(Collected data)
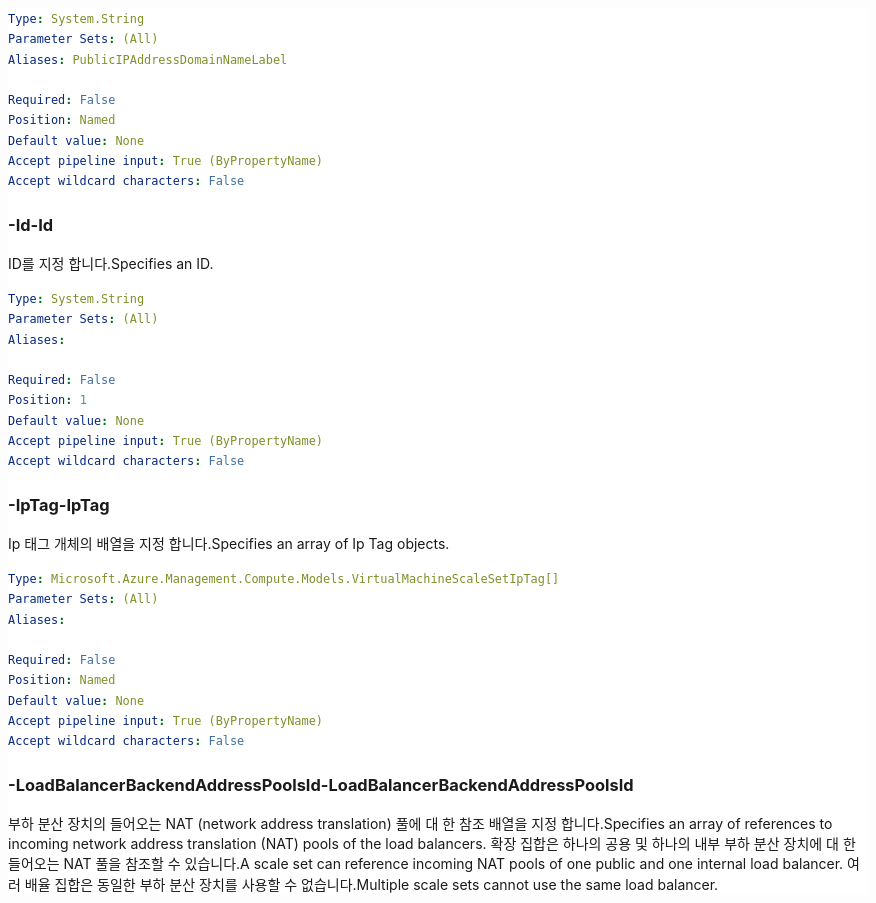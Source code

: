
```yaml
Type: System.String
Parameter Sets: (All)
Aliases: PublicIPAddressDomainNameLabel

Required: False
Position: Named
Default value: None
Accept pipeline input: True (ByPropertyName)
Accept wildcard characters: False
```

### <span data-ttu-id="f96b0-129">-Id</span><span class="sxs-lookup"><span data-stu-id="f96b0-129">-Id</span></span>
<span data-ttu-id="f96b0-130">ID를 지정 합니다.</span><span class="sxs-lookup"><span data-stu-id="f96b0-130">Specifies an ID.</span></span>

```yaml
Type: System.String
Parameter Sets: (All)
Aliases:

Required: False
Position: 1
Default value: None
Accept pipeline input: True (ByPropertyName)
Accept wildcard characters: False
```

### <span data-ttu-id="f96b0-131">-IpTag</span><span class="sxs-lookup"><span data-stu-id="f96b0-131">-IpTag</span></span>
<span data-ttu-id="f96b0-132">Ip 태그 개체의 배열을 지정 합니다.</span><span class="sxs-lookup"><span data-stu-id="f96b0-132">Specifies an array of Ip Tag objects.</span></span>

```yaml
Type: Microsoft.Azure.Management.Compute.Models.VirtualMachineScaleSetIpTag[]
Parameter Sets: (All)
Aliases:

Required: False
Position: Named
Default value: None
Accept pipeline input: True (ByPropertyName)
Accept wildcard characters: False
```

### <span data-ttu-id="f96b0-133">-LoadBalancerBackendAddressPoolsId</span><span class="sxs-lookup"><span data-stu-id="f96b0-133">-LoadBalancerBackendAddressPoolsId</span></span>
<span data-ttu-id="f96b0-134">부하 분산 장치의 들어오는 NAT (network address translation) 풀에 대 한 참조 배열을 지정 합니다.</span><span class="sxs-lookup"><span data-stu-id="f96b0-134">Specifies an array of references to incoming network address translation (NAT) pools of the load balancers.</span></span>
<span data-ttu-id="f96b0-135">확장 집합은 하나의 공용 및 하나의 내부 부하 분산 장치에 대 한 들어오는 NAT 풀을 참조할 수 있습니다.</span><span class="sxs-lookup"><span data-stu-id="f96b0-135">A scale set can reference incoming NAT pools of one public and one internal load balancer.</span></span>
<span data-ttu-id="f96b0-136">여러 배율 집합은 동일한 부하 분산 장치를 사용할 수 없습니다.</span><span class="sxs-lookup"><span data-stu-id="f96b0-136">Multiple scale sets cannot use the same load balancer.</span></span>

◆ **Required work**
Without including the pictures, reproduce all entries exactly.

◆ **Problem solution**
Source code

:
```yaml
Type: System.String
Parameter Sets: (All)
Aliases: PublicIPAddressDomainNameLabel

Required: False
Position: Named
Default value: None
Accept pipeline input: True (ByPropertyName)
Accept wildcard characters: False
```

### <span data-ttu-id="f96b0-129">-Id</span><span class="sxs-lookup"><span data-stu-id="f96b0-129">-Id</span></span>
<span data-ttu-id="f96b0-130">ID를 지정 합니다.</span><span class="sxs-lookup"><span data-stu-id="f96b0-130">Specifies an ID.</span></span>

```yaml
Type: System.String
Parameter Sets: (All)
Aliases:

Required: False
Position: 1
Default value: None
Accept pipeline input: True (ByPropertyName)
Accept wildcard characters: False
```

### <span data-ttu-id="f96b0-131">-IpTag</span><span class="sxs-lookup"><span data-stu-id="f96b0-131">-IpTag</span></span>
<span data-ttu-id="f96b0-132">Ip 태그 개체의 배열을 지정 합니다.</span><span class="sxs-lookup"><span data-stu-id="f96b0-132">Specifies an array of Ip Tag objects.</span></span>

```yaml
Type: Microsoft.Azure.Management.Compute.Models.VirtualMachineScaleSetIpTag[]
Parameter Sets: (All)
Aliases:

Required: False
Position: Named
Default value: None
Accept pipeline input: True (ByPropertyName)
Accept wildcard characters: False
```

### <span data-ttu-id="f96b0-133">-LoadBalancerBackendAddressPoolsId</span><span class="sxs-lookup"><span data-stu-id="f96b0-133">-LoadBalancerBackendAddressPoolsId</span></span>
<span data-ttu-id="f96b0-134">부하 분산 장치의 들어오는 NAT (network address translation) 풀에 대 한 참조 배열을 지정 합니다.</span><span class="sxs-lookup"><span data-stu-id="f96b0-134">Specifies an array of references to incoming network address translation (NAT) pools of the load balancers.</span></span>
<span data-ttu-id="f96b0-135">확장 집합은 하나의 공용 및 하나의 내부 부하 분산 장치에 대 한 들어오는 NAT 풀을 참조할 수 있습니다.</span><span class="sxs-lookup"><span data-stu-id="f96b0-135">A scale set can reference incoming NAT pools of one public and one internal load balancer.</span></span>
<span data-ttu-id="f96b0-136">여러 배율 집합은 동일한 부하 분산 장치를 사용할 수 없습니다.</span><span class="sxs-lookup"><span data-stu-id="f96b0-136">Multiple scale sets cannot use the same load balancer.</span></span>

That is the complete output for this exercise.